In general, oil content and FA composition are the vital metric for extension and utilization of oilseeds. The oil contents of SPT (2.69% to 52.60%) and IPT (2.42% to 39.13%) both exhibited a gradual accumulation with PVS development (Fig. 1D), as was reported in P. volubilis fruits (Niu et al., 2014; Wang & Liu, 2014). The oil content of SPT seeds was significantly higher than that of IPT seeds at 70 and 110 DAP (Fig. 1D). Clearly, SPT will be more commercially viable. The significant difference conducive to further investigation on the regularly mechanism of oil accumulation in developing PVS.

FA composition in developing PVS

Seven FAs were detected in developing PVS, including palmitic acid (C16:0), palmitoleic acid (C16:1), stearic acid (C18:0), oleic acid (C18:1), linoleic acid (C18:2), linolenic acid (C18:3), and eicosanoic acid (C20:0). In early development of seeds, the most abundant component was palmitic acid (C16:0), followed by stearic acid (C18:0), linoleic acid (C18:2), and linolenic acid (C18:3) (Table 1). As reported previously (Niu et al., 2014; Wang & Liu, 2014), linoleic acid (C18:2) linolenic acid (C18:3) were the predominant FAs in mature seeds (Table 1). Although all seven of FAs showed a pattern of gradual accumulation during PVS development, the cumulative rates of linoleic acid (C18:2) linolenic acid (C18:3) were the fastest (Table 1). It was worth noticing in mature seeds (110 DAP) that the C18:3 content in SPT was obviously higher (1.11 times as high) than in IPT (Table 1). This resulted in the oil content of SPT was significantly higher than that of IPT in mature seeds (Fig. 1D). Obviously, the more C18:3 in seed oil of SPT would provide even more value to the edible oil. This notable difference between SPT and IPT is more beneficial for us to further study the biosynthesis of linolenic acid.

Table 1:
Dynamic changes of FA compositions in developing PVS.
Fatty acid composition (mg/g)
Palmitic acid (C16:0) Palmitoleic acid (C16:1) Stearic acid (C18:0) Oleic acid (C18:1) Linoleic acid (C18:2) Linolenic acid (C18:3) Eicosanoic acid (C20:0)
SPT 10 DAP 10.23 ± 1.20 0 ± 0.00 6.31 ± 0.71 1.35 ± 0.12 4.11 ± 0.51 4.01 ± 0.26 0 ± 0.00
70 DAP 12.12 ± 1.41 0 ± 0.00 9.45 ± 0.89 10.45 ± 1.23 34.89 ± 1.48 69.01 ± 2.64 0 ± 0.00
110 DAP 26.56 ± 2.78 1.31 ± 0.21 18.85 ± 1.31 52.39 ± 3.21 176.54 ± 6.43 223.45 ± 3.84 1.57 ± 0.12
IPT 10 DAP 9.89 ± 1.15 0 ± 0.00 5.78 ± 0.41 1.26 ± 0.11 3.89 ± 0.26 3.74 ± 0.37 0 ± 0.00
70 DAP 11.21 ± 1.27 0 ± 0.00 8.06 ± 0.94 9.82 ± 1.23 32.01 ± 1.79 33.63 ± 2.18 0 ± 0.00
110 DAP 26.54 ± 2.03 1.22 ± 0.15 16.12 ± 1.35 55.84 ± 2.64 167.02 ± 5.10 105.76 ± 2.15 0.82 ± 0.10
DOI: 10.7717/peerj.13998/table-1

Sequencing and data processing

Integrated PacBio SMRT and Illumina technologies were employed for transcriptomic analysis in developing PVS. The raw data were stored in the NCBI SRA database (access number: PRJNA744032).

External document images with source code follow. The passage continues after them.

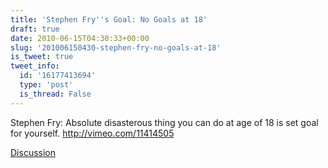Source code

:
 ```yaml
---
title: 'Stephen Fry''s Goal: No Goals at 18'
draft: true
date: 2010-06-15T04:30:33+00:00
slug: '201006150430-stephen-fry-no-goals-at-18'
is_tweet: true
tweet_info:
  id: '16177413694'
  type: 'post'
  is_thread: False
---
```




Stephen Fry: Absolute disasterous thing you can do at age of 18 is set goal for yourself. http://vimeo.com/11414505

[Discussion](https://x.com/sytelus/status/16177413694)

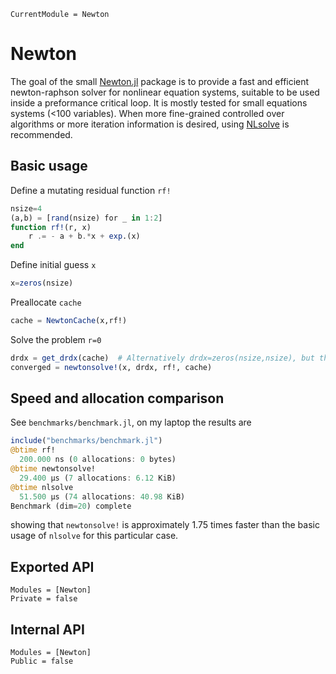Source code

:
 ```@meta
CurrentModule = Newton
```

# Newton
The goal of the small [Newton.jl](https://github.com/KnutAM/Newton.jl) package is to provide a fast and efficient newton-raphson solver for nonlinear equation systems, suitable to be used inside a preformance critical loop. It is mostly tested for small equations systems (<100 variables). When more fine-grained controlled over algorithms or more iteration information is desired, using [NLsolve](https://github.com/JuliaNLSolvers/NLsolve.jl) is recommended.

## Basic usage
Define a mutating residual function `rf!`
```julia
nsize=4
(a,b) = [rand(nsize) for _ in 1:2]
function rf!(r, x)
    r .= - a + b.*x + exp.(x)
end
```

Define initial guess `x`
```julia
x=zeros(nsize)
```
Preallocate `cache` 
```julia
cache = NewtonCache(x,rf!)
```

Solve the problem `r=0`
```julia
drdx = get_drdx(cache)  # Alternatively drdx=zeros(nsize,nsize), but this allocates 
converged = newtonsolve!(x, drdx, rf!, cache)
```

## Speed and allocation comparison
See `benchmarks/benchmark.jl`, on my laptop the results are
```julia
include("benchmarks/benchmark.jl")
@btime rf!
  200.000 ns (0 allocations: 0 bytes)
@btime newtonsolve!
  29.400 μs (7 allocations: 6.12 KiB)
@btime nlsolve
  51.500 μs (74 allocations: 40.98 KiB)
Benchmark (dim=20) complete
```
showing that `newtonsolve!` is approximately 1.75 times faster than the basic usage of `nlsolve` for this particular case.

## Exported API
```@autodocs
Modules = [Newton]
Private = false
```

## Internal API
```@autodocs
Modules = [Newton]
Public = false
```
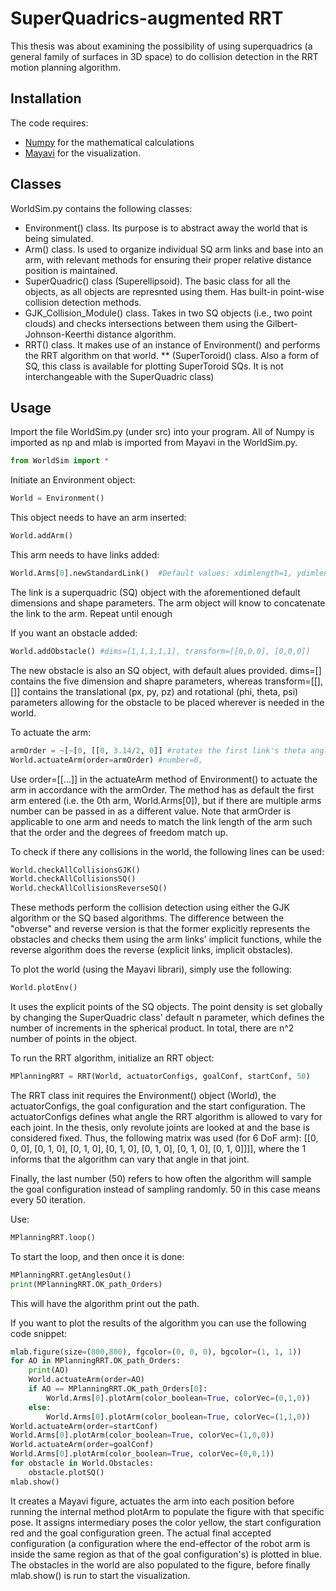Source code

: # SuperQuadrics-augmented RRT

This thesis was about examining the possibility of using superquadrics (a general family of surfaces in 3D space) to do collision detection in the RRT motion planning algorithm.


## Installation
The code requires:
* [Numpy](https://www.numpy.org/) for the mathematical calculations
* [Mayavi](https://docs.enthought.com/mayavi/mayavi/installation.html) for the visualization.



## Classes
WorldSim.py contains the following classes:
* Environment() class. Its purpose is to abstract away the world that is being simulated.
* Arm() class. Is used to organize individual SQ arm links and base into an arm, with relevant methods for ensuring their proper relative distance position is maintained. 
* SuperQuadric() class (Superellipsoid). The basic class for all the objects, as all objects are represnted using them. Has built-in point-wise collision detection methods.
* GJK_Collision_Module() class. Takes in two SQ objects (i.e., two point clouds) and checks intersections between them using the Gilbert-Johnson-Keerthi distance algorithm.
* RRT() class. It makes use of an instance of Environment() and performs the RRT algorithm on that world.
** (SuperToroid() class. Also a form of SQ, this class is available for plotting SuperToroid SQs. It is not interchangeable with the SuperQuadric class)


## Usage

Import the file WorldSim.py (under src) into your program. All of Numpy is imported as np and mlab is imported from Mayavi in the WorldSim.py.

```python
from WorldSim import *
```

Initiate an Environment object:

```python
World = Environment()
```
This object needs to have an arm inserted:
```python
World.addArm()
```
This arm needs to have links added:
```python
World.Arms[0].newStandardLink()  #Default values: xdimlength=1, ydimlength=1, zdimlength=10, eps1shape=0.2, eps2shape=0.2
```
The link is a superquadric (SQ) object with the aforementioned default dimensions and shape parameters. The arm object will know to concatenate the link to the arm. Repeat until enough 

If you want an obstacle added:
```python
World.addObstacle() #dims=[1,1,1,1,1], transform=[[0,0,0], [0,0,0]]
```
The new obstacle is also an SQ object, with default alues provided. dims=[] contains the five dimension and shapre parameters, whereas transform=[[],[]] contains the translational (px, py, pz) and rotational (phi, theta, psi) parameters allowing for the obstacle to be placed wherever is needed in the world.

To actuate the arm:
```python
armOrder = ~[~[0, [[0, 3.14/2, 0]] #rotates the first link's theta angle 180 degrees
World.actuateArm(order=armOrder) #number=0,
```
Use order=[[...]] in the actuateArm method of Environment() to actuate the arm in accordance with the armOrder. The method has as default the first arm entered (i.e. the 0th arm, World.Arms[0]), but if there are multiple arms number can be passed in as a different value. Note that armOrder is applicable to one arm and needs to match the link length of the arm such that the order and the degrees of freedom match up.

To check if there any collisions in the world, the following lines can be used:
```python
World.checkAllCollisionsGJK()
World.checkAllCollisionsSQ()
World.checkAllCollisionsReverseSQ()
```
These methods perform the collision detection using either the GJK algorithm or the SQ based algorithms. The difference between the "obverse" and reverse version is that the former explicitly represents the obstacles and checks them using the arm links' implicit functions, while the reverse algorithm does the reverse (explicit links, implicit obstacles).

To plot the world (using the Mayavi librari), simply use the following:
```python
World.plotEnv()
```
It uses the explicit points of the SQ objects. The point density is set globally by changing the SuperQuadric class' default n parameter, which defines the number of increments in the spherical product. In total, there are n^2 number of points in the object.


To run the RRT algorithm, initialize an RRT object:
```python
MPlanningRRT = RRT(World, actuatorConfigs, goalConf, startConf, 50)
```
The RRT class init requires the Environment() object (World), the actuatorConfigs, the goal configuration and the start configuration. The actuatorConfigs defines what angle the RRT algorithm is allowed to vary for each joint. In the thesis, only revolute joints are looked at and the base is considered fixed. Thus, the following matrix was used (for 6 DoF arm): [[0, 0, 0], [0, 1, 0], [0, 1, 0], [0, 1, 0], [0, 1, 0], [0, 1, 0], [0, 1, 0]]]], where the 1 informs that the algorithm can vary that angle in that joint. 

Finally, the last number (50) refers to how often the algorithm will sample the goal configuration instead of sampling randomly. 50 in this case means every 50 iteration.

Use:

```python
MPlanningRRT.loop()
```

To start the loop, and then once it is done:
```python
MPlanningRRT.getAnglesOut()
print(MPlanningRRT.OK_path_Orders)
```

This will have the algorithm print out the path.

If you want to plot the results of the algorithm you can use the following code snippet:

```python
mlab.figure(size=(800,800), fgcolor=(0, 0, 0), bgcolor=(1, 1, 1))
for AO in MPlanningRRT.OK_path_Orders:
    print(AO)
    World.actuateArm(order=AO)
    if AO == MPlanningRRT.OK_path_Orders[0]:
        World.Arms[0].plotArm(color_boolean=True, colorVec=(0,1,0))
    else:
        World.Arms[0].plotArm(color_boolean=True, colorVec=(1,1,0))
World.actuateArm(order=startConf)
World.Arms[0].plotArm(color_boolean=True, colorVec=(1,0,0))
World.actuateArm(order=goalConf)
World.Arms[0].plotArm(color_boolean=True, colorVec=(0,0,1))
for obstacle in World.Obstacles:
    obstacle.plotSQ()
mlab.show()
```

It creates a Mayavi figure, actuates the arm into each position before running the internal method plotArm to populate the figure with that specific pose. It assigns intermediary poses the color yellow, the start configuration red and the goal configuration green. The actual final accepted configuration (a configuration where the end-effector of the robot arm is inside the same region as that of the goal configuration's) is plotted in blue.  The obstacles in the world are also populated to the figure, before finally mlab.show() is run to start the visualization.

The 50 Gb of Illumina data were gained from developing PVS, and each set of data had a sound quality with Q30 ≥ 95% (Table S2). Additionally, a total of 109 Gb clean data was obtained from PacBio SMRT sequencing. Notably, it was the first full-length transcriptomic sequencing in P. volubilis. The screening of subreads produced 461,967 CCS (746,599,639 read bases) with an average read length of 1,616 bp (Fig. S1a). By testing whether the CCS sequences contain a 5′ primer, 3′ primer, and the poly-A tail, 398,863 FLNC (86.34%) were identified with a mean length of 1,179 bp (Fig. S1b). Similar sequences from FLNC were clustered together by SMRTLink software, resulting in 157,193 uncorrected consensus isoforms with a mean length of 1,482 bp (Fig. S1c). After correcting consensus isoforms, 157,177 polished high-quality isoforms were screened out. In the process of full-length transcription cluster, redundant sequences are inevitably generated. After removing redundancy by CD-HIT (Li & Godzik, 2006), a total of 68,971 corrected isoforms were obtained with a mean read length of 1926 bp and an N50 of 2547 bp. By a significant reduction in the number of non-redundant full-length transcripts, the depth and integrity of the transcriptome was significantly improved using SMRT long-read sequencing.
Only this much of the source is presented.